SPO600 Algorithm Selection Lab
- Digital sound is typically represented, uncompressed, as signed 16-bit integer signal samples. There is are two streams of samples, one each for the left and right stereo channels, at typical sample rates of 44.1 or 48 thousand samples per second per channel, for a total of 88.2 or 96 thousand samples per second (kHz). Since there are 16 bits (2 bytes) per sample, the data rate is 88.2 * 1000 * 2 = 176,400 bytes/second (~172 KiB/sec) or 96 * 1000 * 2 = 192,000 bytes/second (~187.5 KiB/sec).
- To change the volume of sound, each sample can be scaled (multiplied) by a volume factor, in the range of 0.00 (silence) to 1.00 (full volume).
- On a mobile device, the amount of processing required to scale sound will affect battery life.
Three approaches to this problem are provided:
- The basic or Naive algorithm (
vol1.c). This approach multiplies each sound sample by 0.75, casting from signed 16-bit integer to floating point and back again, which can be expensive operations.
- A lookup-based algorithm (
vol2.c). This approach uses a pre-calculated table of all 65536 possible results, and looks up each sample in that table instead of multiplying.
- A fixed-point algorithm (
vol3.c). This approach uses fixed-point math and bit shifting to perform the multiplication without using floating-point math.
Don't Compare Across Machines
In this lab, do not compare the relative performance across different machines, because the systems provided have a wide range of processor implementations, from server-class to mobile-class. However, do compare the relative performance of the various algorithms on the same machine.
Get the files for this lab from one of the SPO600 Servers -- but you can perform the lab wherever you want (feel free to use your laptop or home system). Test on both an x86_64 and an AArch64 system.
Review the contents of this archive:
vol.hcontrols the number of samples to be processed
vol3.cimplement the various algorithms
Makefilecan be used to build the programs
Perform these steps:
- Unpack the archive
- Study each of the source code files and make sure that you understand what the code is doing.
- Make a prediction of the relative performance of each scaling algorithm.

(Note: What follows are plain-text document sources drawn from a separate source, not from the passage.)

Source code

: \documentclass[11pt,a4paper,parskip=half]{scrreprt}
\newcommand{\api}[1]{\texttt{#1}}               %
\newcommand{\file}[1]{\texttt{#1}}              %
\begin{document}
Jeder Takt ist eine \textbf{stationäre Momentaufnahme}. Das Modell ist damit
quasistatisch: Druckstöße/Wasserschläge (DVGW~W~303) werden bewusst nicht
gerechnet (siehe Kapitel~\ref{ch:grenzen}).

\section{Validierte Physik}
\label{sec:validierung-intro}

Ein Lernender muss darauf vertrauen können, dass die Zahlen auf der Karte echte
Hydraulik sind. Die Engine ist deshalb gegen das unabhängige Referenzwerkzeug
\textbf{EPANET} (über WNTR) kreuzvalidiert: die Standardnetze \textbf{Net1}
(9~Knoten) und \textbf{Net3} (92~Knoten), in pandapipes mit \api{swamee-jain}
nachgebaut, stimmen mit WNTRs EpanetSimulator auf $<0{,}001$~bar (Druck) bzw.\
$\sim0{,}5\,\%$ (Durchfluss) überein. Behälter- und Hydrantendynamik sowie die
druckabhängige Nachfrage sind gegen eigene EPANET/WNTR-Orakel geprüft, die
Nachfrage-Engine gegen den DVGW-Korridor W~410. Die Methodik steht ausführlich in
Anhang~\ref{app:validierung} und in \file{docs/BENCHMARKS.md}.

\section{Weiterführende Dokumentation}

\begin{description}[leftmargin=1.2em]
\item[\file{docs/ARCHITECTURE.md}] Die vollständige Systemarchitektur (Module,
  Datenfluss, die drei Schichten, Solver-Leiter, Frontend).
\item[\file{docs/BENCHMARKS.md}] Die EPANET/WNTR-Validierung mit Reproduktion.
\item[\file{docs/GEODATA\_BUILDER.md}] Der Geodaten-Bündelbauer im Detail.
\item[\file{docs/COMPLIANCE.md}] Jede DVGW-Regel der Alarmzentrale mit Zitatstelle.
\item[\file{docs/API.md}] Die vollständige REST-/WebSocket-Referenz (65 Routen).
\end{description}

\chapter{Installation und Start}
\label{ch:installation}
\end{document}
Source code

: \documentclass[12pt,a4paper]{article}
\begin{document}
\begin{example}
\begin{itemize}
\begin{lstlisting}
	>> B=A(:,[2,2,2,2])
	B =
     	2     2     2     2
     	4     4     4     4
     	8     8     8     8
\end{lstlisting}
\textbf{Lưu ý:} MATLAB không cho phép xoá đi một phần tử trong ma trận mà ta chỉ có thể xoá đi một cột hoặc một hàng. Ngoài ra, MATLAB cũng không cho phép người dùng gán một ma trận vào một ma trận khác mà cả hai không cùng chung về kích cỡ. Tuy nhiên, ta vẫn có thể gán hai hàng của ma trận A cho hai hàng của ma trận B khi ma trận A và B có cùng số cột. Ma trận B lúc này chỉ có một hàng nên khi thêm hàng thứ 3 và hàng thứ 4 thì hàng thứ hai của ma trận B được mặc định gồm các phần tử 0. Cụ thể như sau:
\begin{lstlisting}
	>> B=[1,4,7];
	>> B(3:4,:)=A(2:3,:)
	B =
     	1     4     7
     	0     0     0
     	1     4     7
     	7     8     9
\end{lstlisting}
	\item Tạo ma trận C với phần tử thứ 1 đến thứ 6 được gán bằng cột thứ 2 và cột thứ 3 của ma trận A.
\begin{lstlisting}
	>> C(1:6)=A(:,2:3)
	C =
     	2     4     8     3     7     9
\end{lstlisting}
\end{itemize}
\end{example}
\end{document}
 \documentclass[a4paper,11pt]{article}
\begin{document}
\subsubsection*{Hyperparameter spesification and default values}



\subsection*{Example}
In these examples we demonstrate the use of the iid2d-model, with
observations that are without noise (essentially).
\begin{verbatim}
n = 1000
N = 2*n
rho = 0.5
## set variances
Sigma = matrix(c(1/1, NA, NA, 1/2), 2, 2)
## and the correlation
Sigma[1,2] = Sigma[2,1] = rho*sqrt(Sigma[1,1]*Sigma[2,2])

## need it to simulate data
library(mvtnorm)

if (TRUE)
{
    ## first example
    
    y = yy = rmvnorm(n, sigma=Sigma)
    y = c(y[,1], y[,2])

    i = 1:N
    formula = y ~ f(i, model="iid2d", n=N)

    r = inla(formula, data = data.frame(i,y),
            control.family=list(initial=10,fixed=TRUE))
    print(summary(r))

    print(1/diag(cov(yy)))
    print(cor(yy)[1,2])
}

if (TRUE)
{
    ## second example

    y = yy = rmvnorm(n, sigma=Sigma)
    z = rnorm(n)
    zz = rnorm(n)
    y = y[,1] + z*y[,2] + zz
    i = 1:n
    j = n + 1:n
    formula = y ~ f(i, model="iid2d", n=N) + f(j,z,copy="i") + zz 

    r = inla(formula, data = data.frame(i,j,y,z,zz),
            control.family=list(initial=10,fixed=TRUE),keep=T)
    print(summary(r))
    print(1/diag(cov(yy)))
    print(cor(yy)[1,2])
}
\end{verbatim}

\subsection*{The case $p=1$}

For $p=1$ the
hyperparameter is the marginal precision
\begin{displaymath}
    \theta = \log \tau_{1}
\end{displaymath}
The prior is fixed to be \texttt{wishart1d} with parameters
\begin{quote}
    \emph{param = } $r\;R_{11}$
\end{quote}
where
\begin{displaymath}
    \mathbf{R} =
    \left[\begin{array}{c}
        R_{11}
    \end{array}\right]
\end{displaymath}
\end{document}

- Build and test each of the programs.
- Do all of the algorithms produce the same output?
- How can you verify this?
- If there is a difference, is it significant enough to matter?
- Change the number of samples so that each program takes a reasonable amount of time to execute (suggested minimum 20 seconds, 1 minute or more is better).
- Do all of the algorithms produce the same output?
- Test the performance of each program.
- Find a way to measure performance without the time taken to perform the test setup pre-processing (generating the samples) and post-processing (summing the results) so that you can measure only the time taken to scale the samples. This is the hard part!
- How much time is spent scaling the sound samples?
- Do multiple runs take the same time? How much variation do you observe? What is the likely cause of this variation?
- Is there any difference in the results produced by the various algorithms?
- Does the difference between the algorithms vary depending on the architecture and implementation on which you test?
- What is the relative memory usage of each program?
- Was your prediction accurate?
Blog about your experiments with a detailed analysis of your results, including memory usage, performance, accuracy, and trade-offs.
Make sure you convincingly prove your results to your reader! Also be sure to explain what you're doing so that a reader coming across your blog post understands the context (in other words, don't just jump into a discussion of optimization results -- give your post some context).
Optional - Recommended: Compare results across several implementations of AArch64 and x86_64 systems. Note that on different CPU implementations, the relative performance of different algorithms will vary; for example, table lookup may outperform other algorithms on a system with a fast memory system (cache), but not on a system with a slower memory system.
- For AArch64, you could compare the performance on AArchie against the various class servers, or between the class servers and a Raspberry Pi 3 (in 64-bit mode) or an ARM Chromebook.
- For x86_64, you could compare the performance of different processors, such as xerxes, your own laptop or desktop, and Seneca systems such as Matrix or lab desktops.
Things to consider
Design of Your Tests
- Most solutions for a problem of this type involve generating a large amount of data in an array, processing that array using the function being evaluated, and then storing that data back into an array. The test setup can take more time than the actual test! Make sure that you measure the time taken in the code under test only -- you need to be able to remove the rest of the processing time from your evaluation.
- You may need to run a very large amount of sample data through the function to be able to detect its performance.
- If you do not use the output from your calculation (e.g., do something with the output array), the compiler may recognize that, and remove the code you're trying to test. Be sure to process the results in some way so that the optimizer preserves the code you want to test. It is a good idea to calculate some sort of verification value to ensure that both approaches generate the same results.
- Be aware of what other tasks the system is handling during your test run, including software running on behalf of other users.